Almost every old story begins like this: “Once upon a time, in a very far place, there was a monster, of whom no one could defeat. Many had tried, and failed.” The story then usually moves on to a recount of the hero’s past- how he tragically lost his parents, and why he must go and slay the beast. Then his story ends, and one is left with the dried-up pages of a read story.
It makes one ponder, then. What of the countless dozens who came before the hero? After one reads that line, the poor souls have more than likely been forgotten. Everyone has a story, and perhaps I sympathize with the nameless many, for I am one of them.
One could call me ______. That was before the great brute came and put a claw through my chest.
I have been wandering around, looking for my master, to tell him of my deeds after he had departed form the world in a great blazing inferno before me.
My master and I had fought and died to the same beast. He was not the tragic hero; his parents had not died suddenly when he was a boy. In fact, he used to visit his mother (who claimed to be 104. He said that she lied, that she was really 200), every third of the week, and broke his fast with her.
Neither was he looking for love-he was happily married, a caring and loving father with no suspicious courtiers behind him. He had three little girls, the oldest was twelve winters, and didn’t even come up to collar bone before I perished. She was a happy little child- Tanwen was her name.

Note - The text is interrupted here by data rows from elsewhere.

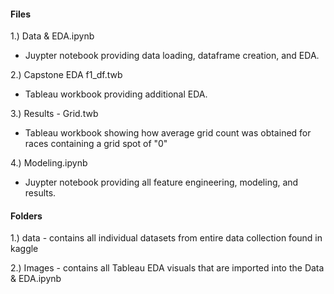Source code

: #### Files ####

1.) Data & EDA.ipynb
- Juypter notebook providing data loading, dataframe creation, and EDA.

2.) Capstone EDA f1_df.twb
- Tableau workbook providing additional EDA.

3.) Results - Grid.twb
- Tableau workbook showing how average grid count was obtained for races containing a grid spot of "0"

4.) Modeling.ipynb
- Juypter notebook providing all feature engineering, modeling, and results.


#### Folders ####
1.) data - contains all individual datasets from entire data collection found in kaggle

2.) Images - contains all Tableau EDA visuals that are imported into the Data & EDA.ipynb
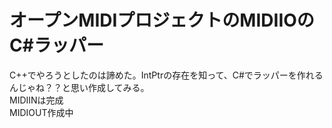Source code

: # オープンMIDIプロジェクトのMIDIIOのC#ラッパー
C++でやろうとしたのは諦めた。IntPtrの存在を知って、C#でラッパーを作れるんじゃね？？と思い作成してみる。  
MIDIINは完成  
MIDIOUT作成中
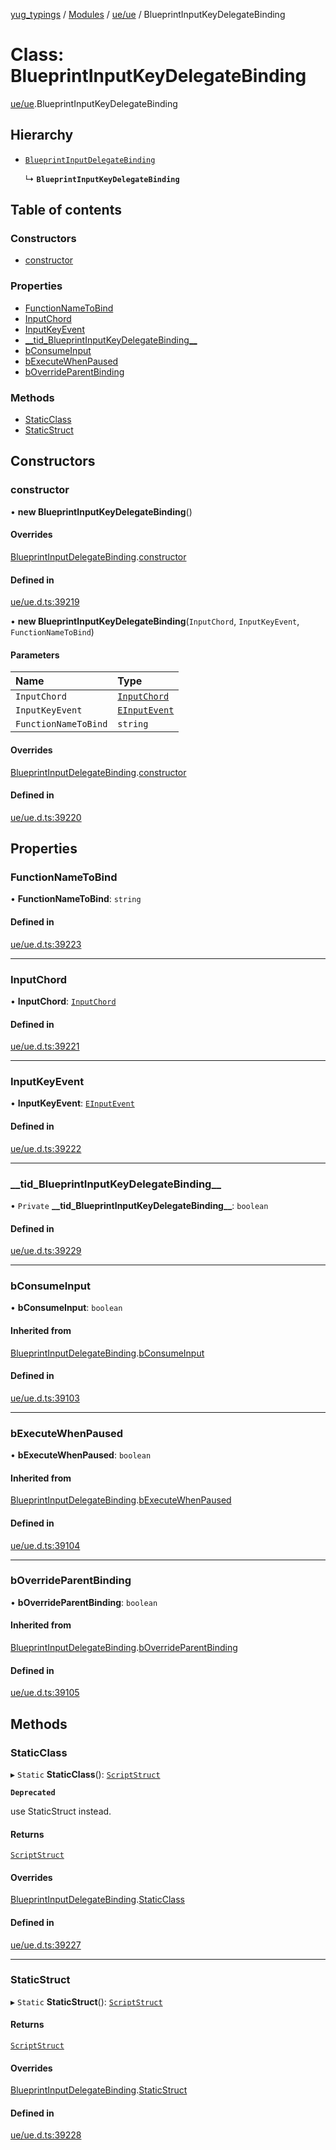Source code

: [yug_typings](../README.md) / [Modules](../modules.md) / [ue/ue](../modules/ue_ue.md) / BlueprintInputKeyDelegateBinding

# Class: BlueprintInputKeyDelegateBinding

[ue/ue](../modules/ue_ue.md).BlueprintInputKeyDelegateBinding

## Hierarchy

- [`BlueprintInputDelegateBinding`](ue_ue.BlueprintInputDelegateBinding.md)

  ↳ **`BlueprintInputKeyDelegateBinding`**

## Table of contents

### Constructors

- [constructor](ue_ue.BlueprintInputKeyDelegateBinding.md#constructor)

### Properties

- [FunctionNameToBind](ue_ue.BlueprintInputKeyDelegateBinding.md#functionnametobind)
- [InputChord](ue_ue.BlueprintInputKeyDelegateBinding.md#inputchord)
- [InputKeyEvent](ue_ue.BlueprintInputKeyDelegateBinding.md#inputkeyevent)
- [\_\_tid\_BlueprintInputKeyDelegateBinding\_\_](ue_ue.BlueprintInputKeyDelegateBinding.md#__tid_blueprintinputkeydelegatebinding__)
- [bConsumeInput](ue_ue.BlueprintInputKeyDelegateBinding.md#bconsumeinput)
- [bExecuteWhenPaused](ue_ue.BlueprintInputKeyDelegateBinding.md#bexecutewhenpaused)
- [bOverrideParentBinding](ue_ue.BlueprintInputKeyDelegateBinding.md#boverrideparentbinding)

### Methods

- [StaticClass](ue_ue.BlueprintInputKeyDelegateBinding.md#staticclass)
- [StaticStruct](ue_ue.BlueprintInputKeyDelegateBinding.md#staticstruct)

## Constructors

### constructor

• **new BlueprintInputKeyDelegateBinding**()

#### Overrides

[BlueprintInputDelegateBinding](ue_ue.BlueprintInputDelegateBinding.md).[constructor](ue_ue.BlueprintInputDelegateBinding.md#constructor)

#### Defined in

[ue/ue.d.ts:39219](https://github.com/YugMetaverse/yug_typings/blob/25cad34/ue/ue.d.ts#L39219)

• **new BlueprintInputKeyDelegateBinding**(`InputChord`, `InputKeyEvent`, `FunctionNameToBind`)

#### Parameters

| Name | Type |
| :------ | :------ |
| `InputChord` | [`InputChord`](ue_ue.InputChord.md) |
| `InputKeyEvent` | [`EInputEvent`](../enums/ue_ue.EInputEvent.md) |
| `FunctionNameToBind` | `string` |

#### Overrides

[BlueprintInputDelegateBinding](ue_ue.BlueprintInputDelegateBinding.md).[constructor](ue_ue.BlueprintInputDelegateBinding.md#constructor)

#### Defined in

[ue/ue.d.ts:39220](https://github.com/YugMetaverse/yug_typings/blob/25cad34/ue/ue.d.ts#L39220)

## Properties

### FunctionNameToBind

• **FunctionNameToBind**: `string`

#### Defined in

[ue/ue.d.ts:39223](https://github.com/YugMetaverse/yug_typings/blob/25cad34/ue/ue.d.ts#L39223)

___

### InputChord

• **InputChord**: [`InputChord`](ue_ue.InputChord.md)

#### Defined in

[ue/ue.d.ts:39221](https://github.com/YugMetaverse/yug_typings/blob/25cad34/ue/ue.d.ts#L39221)

___

### InputKeyEvent

• **InputKeyEvent**: [`EInputEvent`](../enums/ue_ue.EInputEvent.md)

#### Defined in

[ue/ue.d.ts:39222](https://github.com/YugMetaverse/yug_typings/blob/25cad34/ue/ue.d.ts#L39222)

___

### \_\_tid\_BlueprintInputKeyDelegateBinding\_\_

• `Private` **\_\_tid\_BlueprintInputKeyDelegateBinding\_\_**: `boolean`

#### Defined in

[ue/ue.d.ts:39229](https://github.com/YugMetaverse/yug_typings/blob/25cad34/ue/ue.d.ts#L39229)

___

### bConsumeInput

• **bConsumeInput**: `boolean`

#### Inherited from

[BlueprintInputDelegateBinding](ue_ue.BlueprintInputDelegateBinding.md).[bConsumeInput](ue_ue.BlueprintInputDelegateBinding.md#bconsumeinput)

#### Defined in

[ue/ue.d.ts:39103](https://github.com/YugMetaverse/yug_typings/blob/25cad34/ue/ue.d.ts#L39103)

___

### bExecuteWhenPaused

• **bExecuteWhenPaused**: `boolean`

#### Inherited from

[BlueprintInputDelegateBinding](ue_ue.BlueprintInputDelegateBinding.md).[bExecuteWhenPaused](ue_ue.BlueprintInputDelegateBinding.md#bexecutewhenpaused)

#### Defined in

[ue/ue.d.ts:39104](https://github.com/YugMetaverse/yug_typings/blob/25cad34/ue/ue.d.ts#L39104)

___

### bOverrideParentBinding

• **bOverrideParentBinding**: `boolean`

#### Inherited from

[BlueprintInputDelegateBinding](ue_ue.BlueprintInputDelegateBinding.md).[bOverrideParentBinding](ue_ue.BlueprintInputDelegateBinding.md#boverrideparentbinding)

#### Defined in

[ue/ue.d.ts:39105](https://github.com/YugMetaverse/yug_typings/blob/25cad34/ue/ue.d.ts#L39105)

## Methods

### StaticClass

▸ `Static` **StaticClass**(): [`ScriptStruct`](ue_ue.ScriptStruct.md)

**`Deprecated`**

use StaticStruct instead.

#### Returns

[`ScriptStruct`](ue_ue.ScriptStruct.md)

#### Overrides

[BlueprintInputDelegateBinding](ue_ue.BlueprintInputDelegateBinding.md).[StaticClass](ue_ue.BlueprintInputDelegateBinding.md#staticclass)

#### Defined in

[ue/ue.d.ts:39227](https://github.com/YugMetaverse/yug_typings/blob/25cad34/ue/ue.d.ts#L39227)

___

### StaticStruct

▸ `Static` **StaticStruct**(): [`ScriptStruct`](ue_ue.ScriptStruct.md)

#### Returns

[`ScriptStruct`](ue_ue.ScriptStruct.md)

#### Overrides

[BlueprintInputDelegateBinding](ue_ue.BlueprintInputDelegateBinding.md).[StaticStruct](ue_ue.BlueprintInputDelegateBinding.md#staticstruct)

#### Defined in

[ue/ue.d.ts:39228](https://github.com/YugMetaverse/yug_typings/blob/25cad34/ue/ue.d.ts#L39228)
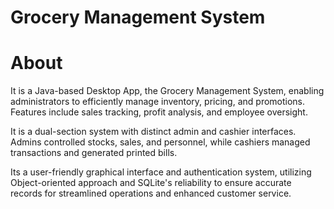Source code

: # Grocery Management System
# About
It is a Java-based Desktop App, the Grocery Management System, enabling administrators to efficiently manage inventory, pricing, and promotions. Features include sales tracking, profit analysis, and employee oversight.

It is a dual-section system with distinct admin and cashier interfaces. Admins controlled stocks, sales, and personnel, while cashiers managed transactions and generated printed bills.

Its a user-friendly graphical interface and authentication system, utilizing Object-oriented approach and SQLite's reliability to ensure accurate records for streamlined operations and enhanced customer service.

We may have been wed, had I not…. But anyway, my master, he and his wife ran their farm together, she on her own when he had to leave.
He was a knight, but barely held up to the status quo. He only left home when he absolutely had to, and came back as fast as possible. Of course, when charged with a task, he reluctantly oblige. Maybe, if he had listened to his wife instead of his king, we could both be with our respective families.
He was like a father to me, as a young lad, my mother often sent me to the knight’s household on the hill. To work, or maybe become one less mouth for her to feed amidst the great tide of brothers and sisters I had. A day stay would turn into an overnight, to a week, to a month, and when I eventually get home, my mother would send me back the moment I got through the doorframe.
I worked as a goose boy in his field, herding the geese about, while his daughters would toddle about and stop to watch me with big wondering eyes, then turn around to waddle back to their mother to go home.
I became his page, after his was injured in a jousting accident, that did not kill him, but when I went and asked what was wrong, as he sat looking sourly from the chair, and immediately threw the book nearest to him at my head.
As I was sitting outside the door, very frightened, my soon-to-be-Master, Bern, came. He asked what I was doing. I told him my story, and he laughed. He said that the page in there had not a lick of sense, and that it would be difficult for him to have children in the near future. Since he would be out of work, Bern would need a page to travel with him to help suit him up, or whatever he require. Their first born, a girl called Tanwen, was no old enough to watch the geese, and I knew I was soon to be out of a job, and sent back to my mother’s. I suppose that the page’s misfortune was my gain, at that time.
Little Tanwen. My every though was drawn back to her, even while looking for her father in this afterlife.
It was extremely hard looking for Bern, even though he was a big man of stature, everything here had changed everything. And also the fact that everyone who had ever died since the dawn of time was here did not help either. But nonetheless, I’m certain I will find him. After all, I have eternity to look for him.
He was never a big stratetegist- he would charge in headlong, taking whatever he was attacking by surprise, and to let everything else work out afterward. He had great strength- even though he was not the hero who slew the monster, he was not unqualified in the least.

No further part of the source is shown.